• **Problem statement**:
Your job is to return every line in the data holding the string "class".

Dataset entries

=== Section Start ===

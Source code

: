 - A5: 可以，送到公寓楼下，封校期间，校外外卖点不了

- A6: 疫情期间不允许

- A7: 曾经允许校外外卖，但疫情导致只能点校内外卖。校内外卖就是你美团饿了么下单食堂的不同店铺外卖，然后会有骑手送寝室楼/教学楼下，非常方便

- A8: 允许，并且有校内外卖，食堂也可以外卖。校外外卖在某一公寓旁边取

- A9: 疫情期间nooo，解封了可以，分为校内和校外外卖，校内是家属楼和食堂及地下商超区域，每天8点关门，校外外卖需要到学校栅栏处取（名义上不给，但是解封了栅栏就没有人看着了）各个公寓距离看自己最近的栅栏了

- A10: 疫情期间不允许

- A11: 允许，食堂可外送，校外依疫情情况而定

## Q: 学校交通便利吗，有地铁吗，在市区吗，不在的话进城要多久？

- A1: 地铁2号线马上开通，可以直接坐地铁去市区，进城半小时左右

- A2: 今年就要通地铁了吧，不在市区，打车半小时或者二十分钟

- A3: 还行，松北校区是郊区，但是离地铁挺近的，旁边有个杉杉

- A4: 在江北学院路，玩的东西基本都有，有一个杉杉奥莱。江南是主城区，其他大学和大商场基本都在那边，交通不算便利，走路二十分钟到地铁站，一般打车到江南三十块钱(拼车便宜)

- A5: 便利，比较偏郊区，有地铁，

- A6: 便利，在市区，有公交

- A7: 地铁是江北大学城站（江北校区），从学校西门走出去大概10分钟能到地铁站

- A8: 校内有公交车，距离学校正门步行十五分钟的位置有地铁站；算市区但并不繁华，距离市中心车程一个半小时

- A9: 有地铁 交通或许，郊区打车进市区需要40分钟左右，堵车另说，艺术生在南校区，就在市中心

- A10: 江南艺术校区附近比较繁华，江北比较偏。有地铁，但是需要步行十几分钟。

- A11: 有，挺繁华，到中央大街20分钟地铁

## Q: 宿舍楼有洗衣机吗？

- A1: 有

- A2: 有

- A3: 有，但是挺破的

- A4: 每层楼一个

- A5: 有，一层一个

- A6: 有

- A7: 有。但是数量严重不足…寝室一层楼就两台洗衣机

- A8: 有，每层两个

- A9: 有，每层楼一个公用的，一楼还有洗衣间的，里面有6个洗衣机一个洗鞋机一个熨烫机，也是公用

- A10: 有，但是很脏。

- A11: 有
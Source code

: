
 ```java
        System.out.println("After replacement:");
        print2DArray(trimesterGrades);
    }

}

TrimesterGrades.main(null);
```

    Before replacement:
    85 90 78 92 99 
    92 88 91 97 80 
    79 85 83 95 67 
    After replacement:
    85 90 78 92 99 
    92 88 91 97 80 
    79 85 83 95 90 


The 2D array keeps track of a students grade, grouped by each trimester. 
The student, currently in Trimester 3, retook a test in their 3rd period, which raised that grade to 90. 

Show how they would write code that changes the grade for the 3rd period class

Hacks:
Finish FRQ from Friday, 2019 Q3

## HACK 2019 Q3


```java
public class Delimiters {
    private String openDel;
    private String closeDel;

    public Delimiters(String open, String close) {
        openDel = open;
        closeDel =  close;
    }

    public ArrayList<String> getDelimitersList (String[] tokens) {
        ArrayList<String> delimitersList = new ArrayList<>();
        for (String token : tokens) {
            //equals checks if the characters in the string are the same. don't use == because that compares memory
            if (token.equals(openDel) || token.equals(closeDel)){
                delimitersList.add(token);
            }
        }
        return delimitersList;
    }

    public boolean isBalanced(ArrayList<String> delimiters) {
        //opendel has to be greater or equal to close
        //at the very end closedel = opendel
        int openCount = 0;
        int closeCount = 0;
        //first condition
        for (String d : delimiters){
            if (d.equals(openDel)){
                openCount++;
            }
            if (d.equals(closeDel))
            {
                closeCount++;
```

=== Section End ===

• **Result**:
Show how they would write code that changes the grade for the 3rd period class
public class Delimiters {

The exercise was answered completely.